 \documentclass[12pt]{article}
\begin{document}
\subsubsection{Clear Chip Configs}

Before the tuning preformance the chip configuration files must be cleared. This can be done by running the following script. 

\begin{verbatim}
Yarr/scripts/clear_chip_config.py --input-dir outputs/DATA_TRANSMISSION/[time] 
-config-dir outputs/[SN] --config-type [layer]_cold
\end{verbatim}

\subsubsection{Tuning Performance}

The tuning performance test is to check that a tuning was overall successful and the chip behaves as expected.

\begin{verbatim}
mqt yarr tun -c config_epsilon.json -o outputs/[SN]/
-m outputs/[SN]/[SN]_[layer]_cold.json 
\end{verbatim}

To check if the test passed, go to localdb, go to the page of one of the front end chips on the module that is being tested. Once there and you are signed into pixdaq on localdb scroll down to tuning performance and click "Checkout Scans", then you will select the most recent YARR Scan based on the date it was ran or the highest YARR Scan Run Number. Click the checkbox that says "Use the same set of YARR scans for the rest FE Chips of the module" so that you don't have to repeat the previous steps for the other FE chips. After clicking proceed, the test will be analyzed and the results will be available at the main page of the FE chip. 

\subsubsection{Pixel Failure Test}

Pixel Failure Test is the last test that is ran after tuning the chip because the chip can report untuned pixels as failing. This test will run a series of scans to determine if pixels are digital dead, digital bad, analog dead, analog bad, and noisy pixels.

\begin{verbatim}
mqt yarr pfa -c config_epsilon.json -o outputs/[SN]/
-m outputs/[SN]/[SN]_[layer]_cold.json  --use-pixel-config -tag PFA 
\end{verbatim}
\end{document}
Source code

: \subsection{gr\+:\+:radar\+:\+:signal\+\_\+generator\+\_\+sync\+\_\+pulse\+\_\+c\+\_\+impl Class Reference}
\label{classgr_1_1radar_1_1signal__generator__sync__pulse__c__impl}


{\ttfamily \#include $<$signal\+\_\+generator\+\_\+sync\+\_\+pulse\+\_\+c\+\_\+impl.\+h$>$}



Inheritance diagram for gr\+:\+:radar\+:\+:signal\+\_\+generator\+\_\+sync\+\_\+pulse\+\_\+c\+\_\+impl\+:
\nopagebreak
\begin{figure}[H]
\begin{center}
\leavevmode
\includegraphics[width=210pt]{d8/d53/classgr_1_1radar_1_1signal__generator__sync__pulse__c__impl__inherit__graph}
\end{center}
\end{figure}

# Task objective
What lines in the listing above hold the string "Failure"? List them.

# Task output
\subsubsection{Pixel Failure Test}
Pixel Failure Test is the last test that is ran after tuning the chip because the chip can report untuned pixels as failing. This test will run a series of scans to determine if pixels are digital dead, digital bad, analog dead, analog bad, and noisy pixels.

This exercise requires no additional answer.